*What you are asked to do*:
Look through the records and copy each line with the string "begin" in it.

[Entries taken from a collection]
........

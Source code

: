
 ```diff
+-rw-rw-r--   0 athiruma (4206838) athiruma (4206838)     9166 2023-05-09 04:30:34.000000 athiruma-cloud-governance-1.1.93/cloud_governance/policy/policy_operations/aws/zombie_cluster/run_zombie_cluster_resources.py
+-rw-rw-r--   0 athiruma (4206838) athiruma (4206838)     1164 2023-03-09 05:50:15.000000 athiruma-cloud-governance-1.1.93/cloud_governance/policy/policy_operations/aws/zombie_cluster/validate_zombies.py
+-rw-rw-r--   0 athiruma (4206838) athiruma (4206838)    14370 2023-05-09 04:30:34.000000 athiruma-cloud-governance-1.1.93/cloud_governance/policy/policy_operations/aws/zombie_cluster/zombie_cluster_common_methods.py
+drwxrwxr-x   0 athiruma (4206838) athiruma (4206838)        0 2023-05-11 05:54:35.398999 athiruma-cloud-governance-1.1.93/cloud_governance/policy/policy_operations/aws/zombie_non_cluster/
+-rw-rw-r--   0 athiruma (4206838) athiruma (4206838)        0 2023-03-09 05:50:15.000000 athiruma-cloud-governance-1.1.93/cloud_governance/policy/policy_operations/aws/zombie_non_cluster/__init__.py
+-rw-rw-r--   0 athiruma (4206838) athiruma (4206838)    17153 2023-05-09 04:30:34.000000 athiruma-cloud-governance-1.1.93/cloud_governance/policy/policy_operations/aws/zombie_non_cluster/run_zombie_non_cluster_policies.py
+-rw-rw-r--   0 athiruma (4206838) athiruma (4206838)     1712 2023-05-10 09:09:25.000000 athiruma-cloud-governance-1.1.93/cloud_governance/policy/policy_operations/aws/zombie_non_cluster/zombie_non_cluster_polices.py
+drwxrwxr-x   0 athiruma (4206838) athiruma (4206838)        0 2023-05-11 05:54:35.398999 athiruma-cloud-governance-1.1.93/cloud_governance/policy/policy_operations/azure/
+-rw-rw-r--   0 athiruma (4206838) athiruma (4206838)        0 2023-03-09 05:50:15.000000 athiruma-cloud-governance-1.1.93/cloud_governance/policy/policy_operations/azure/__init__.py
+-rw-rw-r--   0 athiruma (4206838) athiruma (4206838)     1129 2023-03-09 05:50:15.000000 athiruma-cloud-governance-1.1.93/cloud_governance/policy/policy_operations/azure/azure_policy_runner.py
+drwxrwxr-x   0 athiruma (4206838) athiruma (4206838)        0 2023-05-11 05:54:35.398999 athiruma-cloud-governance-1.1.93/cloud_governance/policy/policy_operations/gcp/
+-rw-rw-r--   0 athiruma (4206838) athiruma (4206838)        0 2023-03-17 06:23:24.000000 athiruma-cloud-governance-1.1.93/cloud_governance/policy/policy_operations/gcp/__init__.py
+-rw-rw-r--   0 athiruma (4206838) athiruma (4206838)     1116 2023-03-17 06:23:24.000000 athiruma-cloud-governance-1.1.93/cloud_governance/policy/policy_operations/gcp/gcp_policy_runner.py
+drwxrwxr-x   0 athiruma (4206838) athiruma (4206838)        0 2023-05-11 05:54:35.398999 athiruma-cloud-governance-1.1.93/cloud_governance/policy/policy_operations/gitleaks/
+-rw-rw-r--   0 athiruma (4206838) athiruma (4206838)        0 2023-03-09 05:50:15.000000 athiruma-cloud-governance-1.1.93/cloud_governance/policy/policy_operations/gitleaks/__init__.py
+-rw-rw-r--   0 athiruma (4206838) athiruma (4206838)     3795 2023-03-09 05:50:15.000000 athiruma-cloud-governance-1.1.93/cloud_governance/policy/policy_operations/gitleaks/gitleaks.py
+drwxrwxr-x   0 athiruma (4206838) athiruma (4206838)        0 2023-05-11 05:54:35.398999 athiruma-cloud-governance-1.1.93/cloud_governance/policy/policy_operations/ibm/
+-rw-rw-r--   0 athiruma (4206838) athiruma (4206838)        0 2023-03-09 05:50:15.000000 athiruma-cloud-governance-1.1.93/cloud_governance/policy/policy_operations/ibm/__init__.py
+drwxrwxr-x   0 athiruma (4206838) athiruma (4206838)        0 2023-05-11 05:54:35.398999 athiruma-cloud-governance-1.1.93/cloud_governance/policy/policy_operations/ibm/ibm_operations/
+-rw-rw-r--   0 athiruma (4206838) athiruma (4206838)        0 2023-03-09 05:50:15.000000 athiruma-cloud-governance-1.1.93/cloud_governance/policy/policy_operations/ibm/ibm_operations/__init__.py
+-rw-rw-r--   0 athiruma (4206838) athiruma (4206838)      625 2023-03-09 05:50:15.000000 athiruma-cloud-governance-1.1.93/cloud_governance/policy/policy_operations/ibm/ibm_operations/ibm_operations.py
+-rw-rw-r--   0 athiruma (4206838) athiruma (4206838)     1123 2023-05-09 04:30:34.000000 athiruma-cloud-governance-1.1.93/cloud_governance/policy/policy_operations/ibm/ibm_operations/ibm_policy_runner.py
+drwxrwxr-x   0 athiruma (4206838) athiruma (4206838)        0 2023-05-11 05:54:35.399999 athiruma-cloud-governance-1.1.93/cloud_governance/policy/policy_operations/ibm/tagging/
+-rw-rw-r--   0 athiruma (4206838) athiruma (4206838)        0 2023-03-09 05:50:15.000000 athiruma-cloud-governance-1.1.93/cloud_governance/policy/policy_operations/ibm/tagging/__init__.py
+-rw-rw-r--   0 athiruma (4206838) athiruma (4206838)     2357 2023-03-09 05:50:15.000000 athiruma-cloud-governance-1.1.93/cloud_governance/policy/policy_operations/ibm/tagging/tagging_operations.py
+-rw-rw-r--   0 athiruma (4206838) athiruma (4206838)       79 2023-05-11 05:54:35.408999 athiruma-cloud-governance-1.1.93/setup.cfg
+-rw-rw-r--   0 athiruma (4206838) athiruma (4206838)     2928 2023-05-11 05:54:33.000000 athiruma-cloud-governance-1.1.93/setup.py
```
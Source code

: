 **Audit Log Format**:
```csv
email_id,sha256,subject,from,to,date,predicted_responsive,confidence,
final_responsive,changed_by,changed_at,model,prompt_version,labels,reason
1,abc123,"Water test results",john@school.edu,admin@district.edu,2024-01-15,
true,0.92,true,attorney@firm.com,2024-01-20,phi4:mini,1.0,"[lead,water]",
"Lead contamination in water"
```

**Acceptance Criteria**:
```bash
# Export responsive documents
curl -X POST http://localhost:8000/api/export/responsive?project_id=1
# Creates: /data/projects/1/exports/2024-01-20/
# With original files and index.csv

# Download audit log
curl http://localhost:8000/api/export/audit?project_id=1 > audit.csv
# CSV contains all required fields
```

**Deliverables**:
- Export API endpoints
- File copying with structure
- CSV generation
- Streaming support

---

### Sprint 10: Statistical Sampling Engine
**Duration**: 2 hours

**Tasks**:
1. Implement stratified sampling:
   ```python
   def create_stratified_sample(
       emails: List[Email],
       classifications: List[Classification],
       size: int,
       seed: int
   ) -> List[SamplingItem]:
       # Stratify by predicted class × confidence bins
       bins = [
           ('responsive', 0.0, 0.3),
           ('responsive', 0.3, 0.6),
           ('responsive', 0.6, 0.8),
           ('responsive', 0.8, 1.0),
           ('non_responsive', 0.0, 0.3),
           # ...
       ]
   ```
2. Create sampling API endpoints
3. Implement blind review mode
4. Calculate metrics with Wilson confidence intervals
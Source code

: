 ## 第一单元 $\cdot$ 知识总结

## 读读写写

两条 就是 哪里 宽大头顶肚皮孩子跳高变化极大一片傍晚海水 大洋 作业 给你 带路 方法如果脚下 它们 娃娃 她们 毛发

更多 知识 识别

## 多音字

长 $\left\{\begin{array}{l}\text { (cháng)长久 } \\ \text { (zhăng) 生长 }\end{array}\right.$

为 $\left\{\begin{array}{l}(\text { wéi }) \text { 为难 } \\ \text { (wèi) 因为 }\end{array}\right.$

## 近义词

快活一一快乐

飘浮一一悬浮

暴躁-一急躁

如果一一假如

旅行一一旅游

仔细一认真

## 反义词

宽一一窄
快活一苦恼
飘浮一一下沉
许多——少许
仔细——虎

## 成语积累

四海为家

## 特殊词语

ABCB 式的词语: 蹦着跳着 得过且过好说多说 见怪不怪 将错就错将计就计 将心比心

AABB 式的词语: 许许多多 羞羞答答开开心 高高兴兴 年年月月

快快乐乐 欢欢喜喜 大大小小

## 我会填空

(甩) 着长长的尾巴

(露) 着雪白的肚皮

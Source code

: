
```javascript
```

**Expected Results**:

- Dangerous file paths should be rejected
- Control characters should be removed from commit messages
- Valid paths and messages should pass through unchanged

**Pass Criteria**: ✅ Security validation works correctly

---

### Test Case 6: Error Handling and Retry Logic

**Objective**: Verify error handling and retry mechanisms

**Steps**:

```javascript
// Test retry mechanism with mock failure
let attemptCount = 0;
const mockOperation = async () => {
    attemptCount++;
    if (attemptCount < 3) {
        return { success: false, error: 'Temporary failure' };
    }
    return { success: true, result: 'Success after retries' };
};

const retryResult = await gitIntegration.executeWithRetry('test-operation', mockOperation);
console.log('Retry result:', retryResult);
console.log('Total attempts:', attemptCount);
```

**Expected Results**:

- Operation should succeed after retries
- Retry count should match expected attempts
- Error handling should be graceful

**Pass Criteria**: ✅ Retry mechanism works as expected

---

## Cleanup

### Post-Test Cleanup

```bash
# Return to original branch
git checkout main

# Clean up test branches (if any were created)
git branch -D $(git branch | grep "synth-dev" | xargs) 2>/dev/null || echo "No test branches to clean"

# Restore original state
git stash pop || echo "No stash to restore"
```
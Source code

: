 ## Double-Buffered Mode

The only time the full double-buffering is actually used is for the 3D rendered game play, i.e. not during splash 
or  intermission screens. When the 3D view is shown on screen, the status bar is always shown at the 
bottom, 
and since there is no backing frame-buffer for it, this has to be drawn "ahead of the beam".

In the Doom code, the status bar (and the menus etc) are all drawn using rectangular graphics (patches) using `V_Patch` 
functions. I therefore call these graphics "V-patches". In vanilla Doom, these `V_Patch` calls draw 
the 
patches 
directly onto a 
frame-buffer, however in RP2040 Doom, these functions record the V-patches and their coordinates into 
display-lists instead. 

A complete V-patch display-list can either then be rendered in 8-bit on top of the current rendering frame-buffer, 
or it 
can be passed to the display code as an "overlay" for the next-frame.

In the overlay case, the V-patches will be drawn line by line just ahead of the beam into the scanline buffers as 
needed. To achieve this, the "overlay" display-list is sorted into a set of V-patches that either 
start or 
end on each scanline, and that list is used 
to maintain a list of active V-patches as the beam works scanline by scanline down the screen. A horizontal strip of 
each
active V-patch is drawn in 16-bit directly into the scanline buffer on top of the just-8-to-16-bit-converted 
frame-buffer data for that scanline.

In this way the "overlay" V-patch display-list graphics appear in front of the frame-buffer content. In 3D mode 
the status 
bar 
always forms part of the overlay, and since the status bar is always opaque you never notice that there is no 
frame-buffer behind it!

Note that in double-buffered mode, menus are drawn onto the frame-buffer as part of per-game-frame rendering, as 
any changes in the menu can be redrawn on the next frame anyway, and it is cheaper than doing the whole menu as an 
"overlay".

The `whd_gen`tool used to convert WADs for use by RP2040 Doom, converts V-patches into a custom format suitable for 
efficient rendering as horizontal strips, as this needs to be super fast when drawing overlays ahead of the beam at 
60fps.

........

*Answer for this exercise*:
长 $\left\{\begin{array}{l}\text { (cháng)长久 } \\ \text { (zhăng) 生长 }\end{array}\right.$
为 $\left\{\begin{array}{l}(\text { wéi }) \text { 为难 } \\ \text { (wèi) 因为 }\end{array}\right.$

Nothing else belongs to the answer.